[[ LISTED ENTRIES open ]]

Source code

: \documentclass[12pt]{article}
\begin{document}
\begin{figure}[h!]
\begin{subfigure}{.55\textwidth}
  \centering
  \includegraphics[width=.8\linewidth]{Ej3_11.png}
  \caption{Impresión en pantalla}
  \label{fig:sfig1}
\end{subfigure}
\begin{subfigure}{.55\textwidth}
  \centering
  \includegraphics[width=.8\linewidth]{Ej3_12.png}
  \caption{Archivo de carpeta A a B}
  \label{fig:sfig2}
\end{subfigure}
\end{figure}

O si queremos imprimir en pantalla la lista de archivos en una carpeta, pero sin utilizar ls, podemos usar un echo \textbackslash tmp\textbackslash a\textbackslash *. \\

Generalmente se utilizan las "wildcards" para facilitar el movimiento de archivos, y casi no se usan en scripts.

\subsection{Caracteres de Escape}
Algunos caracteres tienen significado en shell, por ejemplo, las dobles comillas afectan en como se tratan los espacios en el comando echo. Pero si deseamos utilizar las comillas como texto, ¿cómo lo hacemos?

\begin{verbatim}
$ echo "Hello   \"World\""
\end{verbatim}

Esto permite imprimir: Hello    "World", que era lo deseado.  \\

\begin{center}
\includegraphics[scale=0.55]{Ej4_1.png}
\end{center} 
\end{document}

[[ LISTED ENTRIES closed ]]
[[ LISTED ENTRIES open ]]

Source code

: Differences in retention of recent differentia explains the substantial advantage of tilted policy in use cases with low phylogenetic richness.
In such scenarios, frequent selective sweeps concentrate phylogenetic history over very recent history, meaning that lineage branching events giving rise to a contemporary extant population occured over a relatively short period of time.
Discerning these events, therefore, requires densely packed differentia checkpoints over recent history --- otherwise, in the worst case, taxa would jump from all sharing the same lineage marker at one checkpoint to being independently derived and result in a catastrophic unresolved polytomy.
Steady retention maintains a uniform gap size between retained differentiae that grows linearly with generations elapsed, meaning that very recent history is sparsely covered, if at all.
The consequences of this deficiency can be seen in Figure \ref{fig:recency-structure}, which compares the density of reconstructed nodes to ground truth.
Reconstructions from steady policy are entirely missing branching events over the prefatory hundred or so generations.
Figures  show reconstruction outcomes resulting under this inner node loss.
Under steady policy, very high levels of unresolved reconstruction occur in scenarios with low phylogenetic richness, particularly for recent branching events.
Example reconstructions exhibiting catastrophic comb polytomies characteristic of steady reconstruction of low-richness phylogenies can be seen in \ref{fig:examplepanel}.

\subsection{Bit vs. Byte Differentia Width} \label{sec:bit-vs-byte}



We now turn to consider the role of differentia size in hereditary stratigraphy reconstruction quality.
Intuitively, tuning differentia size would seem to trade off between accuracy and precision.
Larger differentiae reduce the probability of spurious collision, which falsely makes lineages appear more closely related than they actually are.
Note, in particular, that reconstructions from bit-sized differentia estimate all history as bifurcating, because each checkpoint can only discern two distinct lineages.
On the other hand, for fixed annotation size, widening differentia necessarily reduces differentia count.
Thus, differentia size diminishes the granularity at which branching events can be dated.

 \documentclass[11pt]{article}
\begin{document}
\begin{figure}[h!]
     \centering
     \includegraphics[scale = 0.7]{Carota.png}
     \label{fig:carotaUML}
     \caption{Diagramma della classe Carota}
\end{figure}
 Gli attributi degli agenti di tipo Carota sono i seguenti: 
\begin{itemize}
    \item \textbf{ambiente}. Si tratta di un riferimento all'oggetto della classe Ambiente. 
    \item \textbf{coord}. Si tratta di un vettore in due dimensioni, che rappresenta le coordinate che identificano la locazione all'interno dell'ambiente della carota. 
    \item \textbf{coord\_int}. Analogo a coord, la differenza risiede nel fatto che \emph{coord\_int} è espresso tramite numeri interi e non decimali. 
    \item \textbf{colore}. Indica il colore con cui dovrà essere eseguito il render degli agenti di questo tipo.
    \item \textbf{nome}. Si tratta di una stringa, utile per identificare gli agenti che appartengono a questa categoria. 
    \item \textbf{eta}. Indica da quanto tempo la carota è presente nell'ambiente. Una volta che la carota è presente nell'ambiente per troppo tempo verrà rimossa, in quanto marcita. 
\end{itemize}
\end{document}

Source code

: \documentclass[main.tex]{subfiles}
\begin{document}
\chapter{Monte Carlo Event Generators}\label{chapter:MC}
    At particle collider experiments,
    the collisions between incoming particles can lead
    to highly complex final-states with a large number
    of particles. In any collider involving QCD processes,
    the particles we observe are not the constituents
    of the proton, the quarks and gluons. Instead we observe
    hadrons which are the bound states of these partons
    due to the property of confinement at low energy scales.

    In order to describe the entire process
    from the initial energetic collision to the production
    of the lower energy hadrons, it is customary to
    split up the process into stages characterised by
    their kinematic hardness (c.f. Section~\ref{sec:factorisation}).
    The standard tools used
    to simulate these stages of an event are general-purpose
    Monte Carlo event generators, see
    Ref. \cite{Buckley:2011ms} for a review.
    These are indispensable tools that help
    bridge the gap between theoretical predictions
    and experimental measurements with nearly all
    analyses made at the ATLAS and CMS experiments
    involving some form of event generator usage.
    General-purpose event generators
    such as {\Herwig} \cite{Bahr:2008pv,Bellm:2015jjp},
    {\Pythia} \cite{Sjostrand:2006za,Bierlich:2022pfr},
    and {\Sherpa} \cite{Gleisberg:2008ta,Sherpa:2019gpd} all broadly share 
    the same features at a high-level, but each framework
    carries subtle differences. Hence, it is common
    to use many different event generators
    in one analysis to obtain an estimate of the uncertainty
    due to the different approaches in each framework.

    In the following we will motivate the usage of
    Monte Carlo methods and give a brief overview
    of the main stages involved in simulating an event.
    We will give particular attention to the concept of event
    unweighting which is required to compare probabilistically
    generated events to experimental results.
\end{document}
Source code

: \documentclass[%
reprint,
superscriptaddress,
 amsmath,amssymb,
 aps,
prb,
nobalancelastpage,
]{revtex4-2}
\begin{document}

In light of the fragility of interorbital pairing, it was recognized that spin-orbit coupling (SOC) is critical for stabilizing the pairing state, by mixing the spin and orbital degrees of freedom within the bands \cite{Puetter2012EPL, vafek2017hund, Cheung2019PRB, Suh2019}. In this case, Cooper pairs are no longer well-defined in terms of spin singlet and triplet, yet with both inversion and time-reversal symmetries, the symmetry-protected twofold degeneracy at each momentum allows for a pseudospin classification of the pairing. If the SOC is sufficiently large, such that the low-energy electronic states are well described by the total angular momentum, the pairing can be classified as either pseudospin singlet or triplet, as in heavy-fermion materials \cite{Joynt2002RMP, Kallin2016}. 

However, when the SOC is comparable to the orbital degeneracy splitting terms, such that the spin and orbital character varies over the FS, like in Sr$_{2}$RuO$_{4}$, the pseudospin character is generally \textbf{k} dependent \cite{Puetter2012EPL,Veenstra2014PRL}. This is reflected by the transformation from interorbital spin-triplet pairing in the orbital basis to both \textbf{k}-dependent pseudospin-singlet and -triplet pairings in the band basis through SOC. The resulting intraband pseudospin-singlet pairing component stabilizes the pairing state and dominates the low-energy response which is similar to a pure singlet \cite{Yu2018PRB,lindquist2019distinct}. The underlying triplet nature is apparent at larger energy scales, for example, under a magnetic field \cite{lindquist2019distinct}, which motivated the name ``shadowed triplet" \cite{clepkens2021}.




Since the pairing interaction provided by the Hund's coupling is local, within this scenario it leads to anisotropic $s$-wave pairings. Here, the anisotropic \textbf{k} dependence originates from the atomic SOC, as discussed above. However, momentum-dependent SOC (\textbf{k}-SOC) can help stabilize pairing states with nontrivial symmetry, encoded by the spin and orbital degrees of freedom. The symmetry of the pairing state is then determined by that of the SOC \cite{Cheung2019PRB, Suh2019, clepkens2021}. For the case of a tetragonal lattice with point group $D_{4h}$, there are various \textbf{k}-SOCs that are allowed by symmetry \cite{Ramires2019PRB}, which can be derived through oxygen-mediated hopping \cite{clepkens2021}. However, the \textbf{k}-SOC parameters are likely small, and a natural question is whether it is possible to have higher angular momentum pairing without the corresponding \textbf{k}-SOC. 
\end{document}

[[ LISTED ENTRIES closed ]]

PROBLEM TO WORK ON. The expected answer is an exact copy of the lines above, beginning at the line with "vs. Byte Differentia" and ending at the line with "the particles we", with both ends in.

YOUR RESPONSE.
\subsection{Bit vs. Byte Differentia Width} \label{sec:bit-vs-byte}



We now turn to consider the role of differentia size in hereditary stratigraphy reconstruction quality.
Intuitively, tuning differentia size would seem to trade off between accuracy and precision.
Larger differentiae reduce the probability of spurious collision, which falsely makes lineages appear more closely related than they actually are.
Note, in particular, that reconstructions from bit-sized differentia estimate all history as bifurcating, because each checkpoint can only discern two distinct lineages.
On the other hand, for fixed annotation size, widening differentia necessarily reduces differentia count.
Thus, differentia size diminishes the granularity at which branching events can be dated.

 \documentclass[11pt]{article}
\begin{document}
\begin{figure}[h!]
     \centering
     \includegraphics[scale = 0.7]{Carota.png}
     \label{fig:carotaUML}
     \caption{Diagramma della classe Carota}
\end{figure}
 Gli attributi degli agenti di tipo Carota sono i seguenti: 
\begin{itemize}
    \item \textbf{ambiente}. Si tratta di un riferimento all'oggetto della classe Ambiente. 
    \item \textbf{coord}. Si tratta di un vettore in due dimensioni, che rappresenta le coordinate che identificano la locazione all'interno dell'ambiente della carota. 
    \item \textbf{coord\_int}. Analogo a coord, la differenza risiede nel fatto che \emph{coord\_int} è espresso tramite numeri interi e non decimali. 
    \item \textbf{colore}. Indica il colore con cui dovrà essere eseguito il render degli agenti di questo tipo.
    \item \textbf{nome}. Si tratta di una stringa, utile per identificare gli agenti che appartengono a questa categoria. 
    \item \textbf{eta}. Indica da quanto tempo la carota è presente nell'ambiente. Una volta che la carota è presente nell'ambiente per troppo tempo verrà rimossa, in quanto marcita. 
\end{itemize}
\end{document}

Source code

: \documentclass[main.tex]{subfiles}
\begin{document}
\chapter{Monte Carlo Event Generators}\label{chapter:MC}
    At particle collider experiments,
    the collisions between incoming particles can lead
    to highly complex final-states with a large number
    of particles. In any collider involving QCD processes,
    the particles we observe are not the constituents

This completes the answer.